Your task
The entries follow. Copy every line in which "documentation" appears.

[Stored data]
━━━━
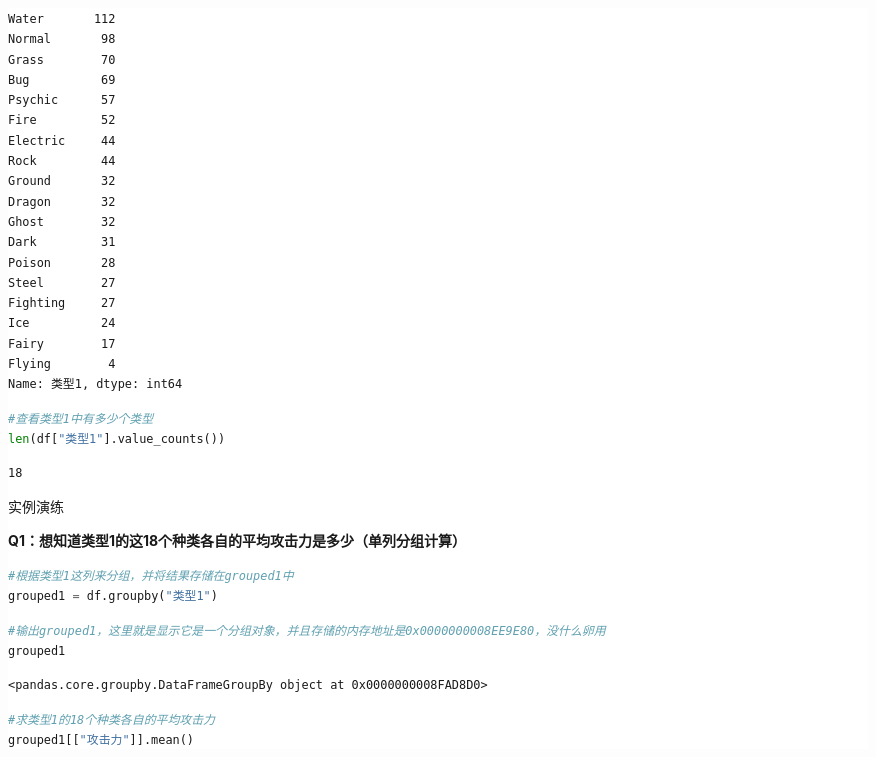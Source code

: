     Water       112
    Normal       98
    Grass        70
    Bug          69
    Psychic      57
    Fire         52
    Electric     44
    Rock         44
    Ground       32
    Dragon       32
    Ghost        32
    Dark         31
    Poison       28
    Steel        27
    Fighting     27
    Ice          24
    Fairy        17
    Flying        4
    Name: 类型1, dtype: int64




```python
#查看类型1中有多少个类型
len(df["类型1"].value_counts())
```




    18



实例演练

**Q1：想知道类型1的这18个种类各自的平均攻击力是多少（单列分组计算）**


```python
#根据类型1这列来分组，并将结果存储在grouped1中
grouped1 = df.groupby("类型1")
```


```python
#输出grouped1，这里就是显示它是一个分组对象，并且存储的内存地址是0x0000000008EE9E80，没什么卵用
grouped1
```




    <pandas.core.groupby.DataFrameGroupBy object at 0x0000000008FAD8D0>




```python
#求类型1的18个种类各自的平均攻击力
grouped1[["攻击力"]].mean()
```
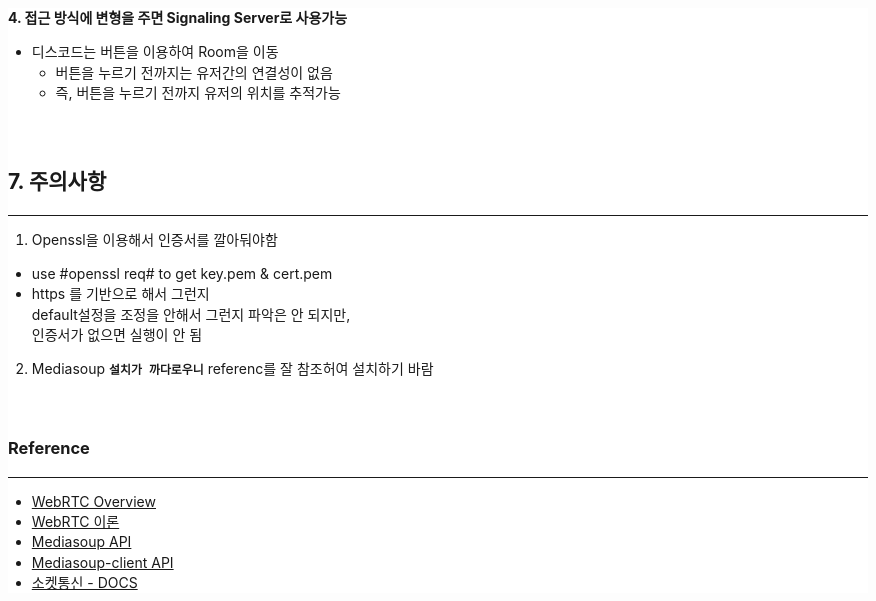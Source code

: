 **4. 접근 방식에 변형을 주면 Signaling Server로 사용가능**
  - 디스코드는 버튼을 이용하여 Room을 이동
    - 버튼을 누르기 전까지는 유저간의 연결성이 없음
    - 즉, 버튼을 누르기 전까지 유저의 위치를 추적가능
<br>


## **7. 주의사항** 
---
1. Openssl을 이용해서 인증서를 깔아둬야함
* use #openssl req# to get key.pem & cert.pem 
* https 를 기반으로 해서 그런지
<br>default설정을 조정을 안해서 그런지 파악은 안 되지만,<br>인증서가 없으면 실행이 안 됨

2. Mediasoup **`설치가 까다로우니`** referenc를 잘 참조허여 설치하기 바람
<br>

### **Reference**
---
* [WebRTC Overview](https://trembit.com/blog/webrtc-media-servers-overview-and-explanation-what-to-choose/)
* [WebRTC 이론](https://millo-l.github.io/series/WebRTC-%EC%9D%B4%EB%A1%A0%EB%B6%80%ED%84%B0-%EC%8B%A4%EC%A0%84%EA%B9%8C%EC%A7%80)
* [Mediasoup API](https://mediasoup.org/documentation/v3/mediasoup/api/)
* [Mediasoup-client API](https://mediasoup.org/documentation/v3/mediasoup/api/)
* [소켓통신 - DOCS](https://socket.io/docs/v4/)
━━━━
Solved exercise
* [Mediasoup API](https://mediasoup.org/documentation/v3/mediasoup/api/)
* [Mediasoup-client API](https://mediasoup.org/documentation/v3/mediasoup/api/)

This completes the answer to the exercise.